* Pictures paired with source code
+ + + + + + +

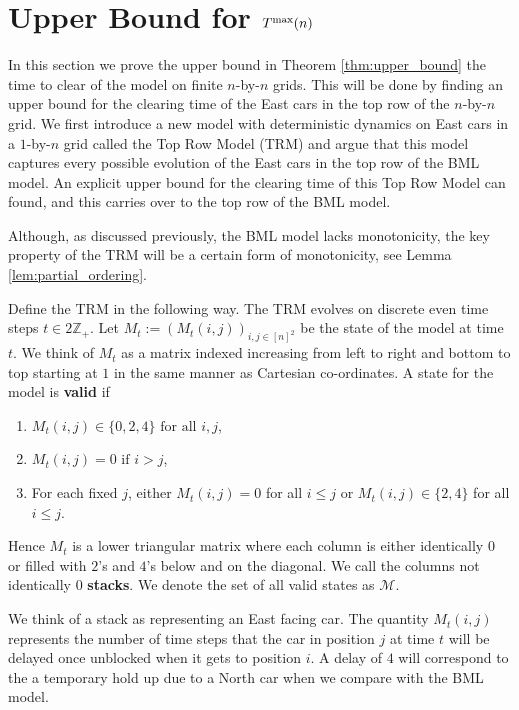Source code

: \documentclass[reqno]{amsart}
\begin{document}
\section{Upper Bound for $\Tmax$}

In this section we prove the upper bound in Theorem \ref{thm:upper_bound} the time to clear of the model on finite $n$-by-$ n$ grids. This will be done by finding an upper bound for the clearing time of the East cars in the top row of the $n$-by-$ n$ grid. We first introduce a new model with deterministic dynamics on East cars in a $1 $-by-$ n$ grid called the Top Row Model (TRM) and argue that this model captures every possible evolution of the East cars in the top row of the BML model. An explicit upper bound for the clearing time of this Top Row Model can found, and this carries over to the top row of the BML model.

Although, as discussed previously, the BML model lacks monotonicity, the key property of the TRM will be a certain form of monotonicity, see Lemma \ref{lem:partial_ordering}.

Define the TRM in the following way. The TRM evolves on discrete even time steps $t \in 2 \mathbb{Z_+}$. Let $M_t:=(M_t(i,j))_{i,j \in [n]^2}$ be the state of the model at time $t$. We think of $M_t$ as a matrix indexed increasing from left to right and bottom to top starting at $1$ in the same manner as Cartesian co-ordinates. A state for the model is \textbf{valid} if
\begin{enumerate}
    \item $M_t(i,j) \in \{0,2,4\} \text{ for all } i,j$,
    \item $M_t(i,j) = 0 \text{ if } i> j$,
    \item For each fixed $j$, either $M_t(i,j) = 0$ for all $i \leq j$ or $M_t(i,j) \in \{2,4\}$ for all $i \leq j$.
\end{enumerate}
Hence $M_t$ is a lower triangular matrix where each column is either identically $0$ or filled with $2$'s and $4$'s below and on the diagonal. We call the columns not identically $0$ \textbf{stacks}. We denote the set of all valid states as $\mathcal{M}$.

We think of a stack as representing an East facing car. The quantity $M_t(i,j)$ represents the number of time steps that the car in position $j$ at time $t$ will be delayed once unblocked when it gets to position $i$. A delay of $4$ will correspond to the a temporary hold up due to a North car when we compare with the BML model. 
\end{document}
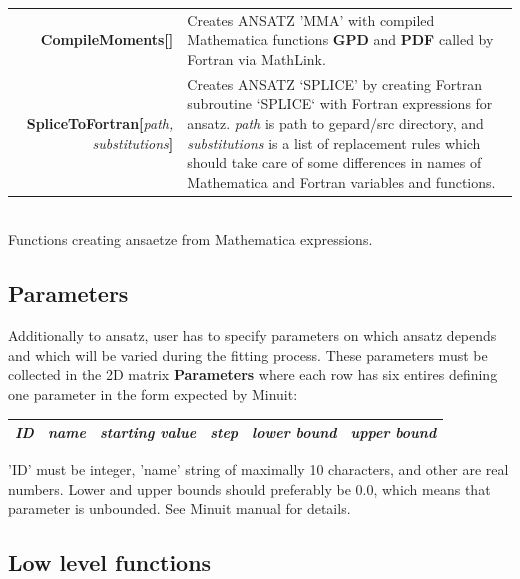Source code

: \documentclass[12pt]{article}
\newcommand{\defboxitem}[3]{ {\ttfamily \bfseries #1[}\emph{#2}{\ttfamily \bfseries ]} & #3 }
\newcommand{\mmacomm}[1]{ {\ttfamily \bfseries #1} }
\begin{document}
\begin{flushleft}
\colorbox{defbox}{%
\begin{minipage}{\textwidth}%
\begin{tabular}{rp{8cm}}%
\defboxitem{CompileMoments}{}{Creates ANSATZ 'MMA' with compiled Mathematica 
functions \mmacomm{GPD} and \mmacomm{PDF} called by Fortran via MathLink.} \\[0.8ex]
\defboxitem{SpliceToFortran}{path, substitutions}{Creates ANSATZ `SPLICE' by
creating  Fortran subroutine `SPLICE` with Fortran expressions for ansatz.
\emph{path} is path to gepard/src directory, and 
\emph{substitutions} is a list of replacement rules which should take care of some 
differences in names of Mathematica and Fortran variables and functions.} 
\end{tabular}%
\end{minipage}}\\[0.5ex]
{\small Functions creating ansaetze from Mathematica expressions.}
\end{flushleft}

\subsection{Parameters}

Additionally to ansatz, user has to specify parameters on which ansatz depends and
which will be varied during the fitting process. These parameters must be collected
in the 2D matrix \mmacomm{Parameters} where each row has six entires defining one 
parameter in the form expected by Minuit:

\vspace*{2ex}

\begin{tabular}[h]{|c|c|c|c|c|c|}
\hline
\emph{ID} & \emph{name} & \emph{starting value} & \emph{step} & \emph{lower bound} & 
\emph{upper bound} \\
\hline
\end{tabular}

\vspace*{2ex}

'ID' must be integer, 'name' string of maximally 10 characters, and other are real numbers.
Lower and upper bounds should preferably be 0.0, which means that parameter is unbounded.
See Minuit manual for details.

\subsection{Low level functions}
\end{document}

+ + + + + + +

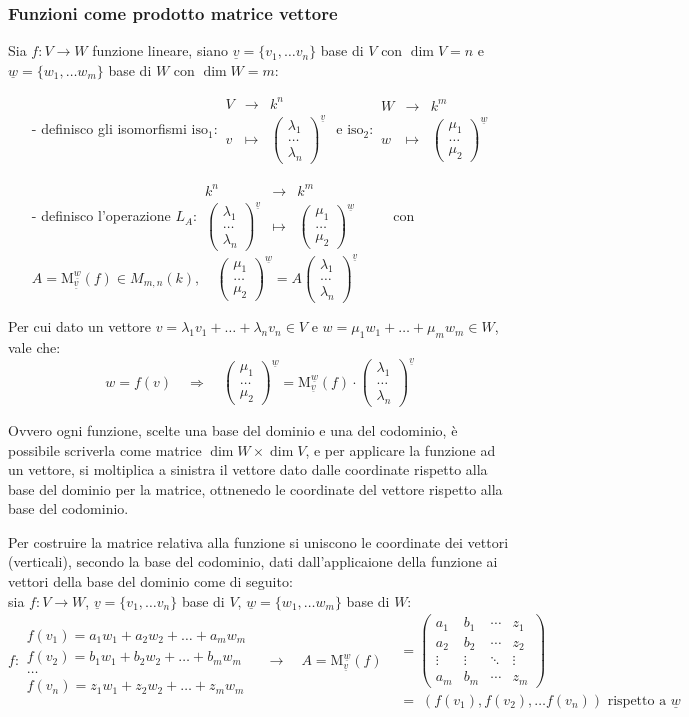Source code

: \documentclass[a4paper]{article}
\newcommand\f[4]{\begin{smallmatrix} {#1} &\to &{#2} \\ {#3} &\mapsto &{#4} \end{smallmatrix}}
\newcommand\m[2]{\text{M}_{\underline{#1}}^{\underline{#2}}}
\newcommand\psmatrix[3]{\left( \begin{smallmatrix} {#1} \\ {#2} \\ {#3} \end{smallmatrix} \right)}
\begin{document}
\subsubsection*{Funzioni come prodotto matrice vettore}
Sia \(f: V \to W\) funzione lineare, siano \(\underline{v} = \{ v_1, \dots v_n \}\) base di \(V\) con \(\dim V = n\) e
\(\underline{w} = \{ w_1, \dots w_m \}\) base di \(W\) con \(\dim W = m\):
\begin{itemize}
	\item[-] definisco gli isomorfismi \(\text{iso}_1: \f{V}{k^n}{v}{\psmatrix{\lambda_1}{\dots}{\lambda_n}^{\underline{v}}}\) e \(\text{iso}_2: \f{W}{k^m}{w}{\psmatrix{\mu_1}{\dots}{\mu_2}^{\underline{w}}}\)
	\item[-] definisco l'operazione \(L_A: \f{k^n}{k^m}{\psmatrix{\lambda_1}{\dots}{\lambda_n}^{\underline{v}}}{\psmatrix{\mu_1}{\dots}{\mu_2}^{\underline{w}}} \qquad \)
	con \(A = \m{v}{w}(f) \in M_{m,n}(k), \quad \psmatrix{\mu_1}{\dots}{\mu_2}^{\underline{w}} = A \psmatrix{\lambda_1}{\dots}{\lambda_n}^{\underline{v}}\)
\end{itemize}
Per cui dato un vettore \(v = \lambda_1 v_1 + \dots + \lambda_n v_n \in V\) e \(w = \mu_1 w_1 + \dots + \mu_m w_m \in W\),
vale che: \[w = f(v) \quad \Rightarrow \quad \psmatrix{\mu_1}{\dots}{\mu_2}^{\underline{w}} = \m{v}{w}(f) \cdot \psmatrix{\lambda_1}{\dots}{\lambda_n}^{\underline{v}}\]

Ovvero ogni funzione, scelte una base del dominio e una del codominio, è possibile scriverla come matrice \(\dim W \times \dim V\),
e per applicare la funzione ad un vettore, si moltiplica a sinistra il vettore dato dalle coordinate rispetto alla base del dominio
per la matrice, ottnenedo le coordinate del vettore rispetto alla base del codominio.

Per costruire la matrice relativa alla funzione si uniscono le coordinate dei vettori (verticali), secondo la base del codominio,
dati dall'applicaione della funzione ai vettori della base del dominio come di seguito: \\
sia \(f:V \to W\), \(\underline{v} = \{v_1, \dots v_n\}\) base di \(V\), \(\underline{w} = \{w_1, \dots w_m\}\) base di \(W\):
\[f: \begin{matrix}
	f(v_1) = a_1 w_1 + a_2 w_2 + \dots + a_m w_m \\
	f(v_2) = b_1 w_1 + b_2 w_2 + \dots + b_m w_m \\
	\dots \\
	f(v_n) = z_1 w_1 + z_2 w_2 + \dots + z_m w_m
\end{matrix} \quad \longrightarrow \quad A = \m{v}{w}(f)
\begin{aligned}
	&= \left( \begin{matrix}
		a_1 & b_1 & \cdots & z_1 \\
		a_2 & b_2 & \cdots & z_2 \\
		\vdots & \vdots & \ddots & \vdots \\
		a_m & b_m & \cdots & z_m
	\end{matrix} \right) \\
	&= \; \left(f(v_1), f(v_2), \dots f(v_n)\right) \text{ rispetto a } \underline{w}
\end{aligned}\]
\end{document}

+ + + + + + +

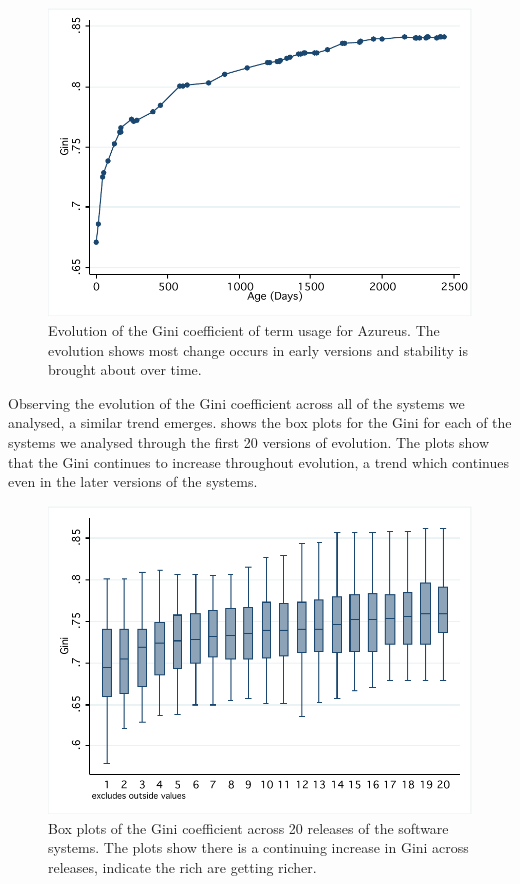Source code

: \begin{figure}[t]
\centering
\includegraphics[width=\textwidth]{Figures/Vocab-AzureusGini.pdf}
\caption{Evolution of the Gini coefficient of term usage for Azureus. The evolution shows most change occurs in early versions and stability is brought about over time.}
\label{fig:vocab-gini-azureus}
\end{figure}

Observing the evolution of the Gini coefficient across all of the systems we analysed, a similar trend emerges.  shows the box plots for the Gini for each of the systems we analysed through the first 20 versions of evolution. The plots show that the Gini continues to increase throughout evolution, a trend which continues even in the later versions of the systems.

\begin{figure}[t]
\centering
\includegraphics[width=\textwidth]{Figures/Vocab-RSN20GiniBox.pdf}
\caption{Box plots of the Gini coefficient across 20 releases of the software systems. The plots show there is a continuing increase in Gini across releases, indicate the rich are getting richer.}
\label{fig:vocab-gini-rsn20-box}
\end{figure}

+ + + + + + +

* WHAT THE TASK ASKS
Look through the entries above, and wherever a line holds the word "each", copy it.

* SOLUTION TO THIS TASK
    \item For each fixed $j$, either $M_t(i,j) = 0$ for all $i \leq j$ or $M_t(i,j) \in \{2,4\}$ for all $i \leq j$.
Hence $M_t$ is a lower triangular matrix where each column is either identically $0$ or filled with $2$'s and $4$'s below and on the diagonal. We call the columns not identically $0$ \textbf{stacks}. We denote the set of all valid states as $\mathcal{M}$.
in the 2D matrix \mmacomm{Parameters} where each row has six entires defining one 
Observing the evolution of the Gini coefficient across all of the systems we analysed, a similar trend emerges.  shows the box plots for the Gini for each of the systems we analysed through the first 20 versions of evolution. The plots show that the Gini continues to increase throughout evolution, a trend which continues even in the later versions of the systems.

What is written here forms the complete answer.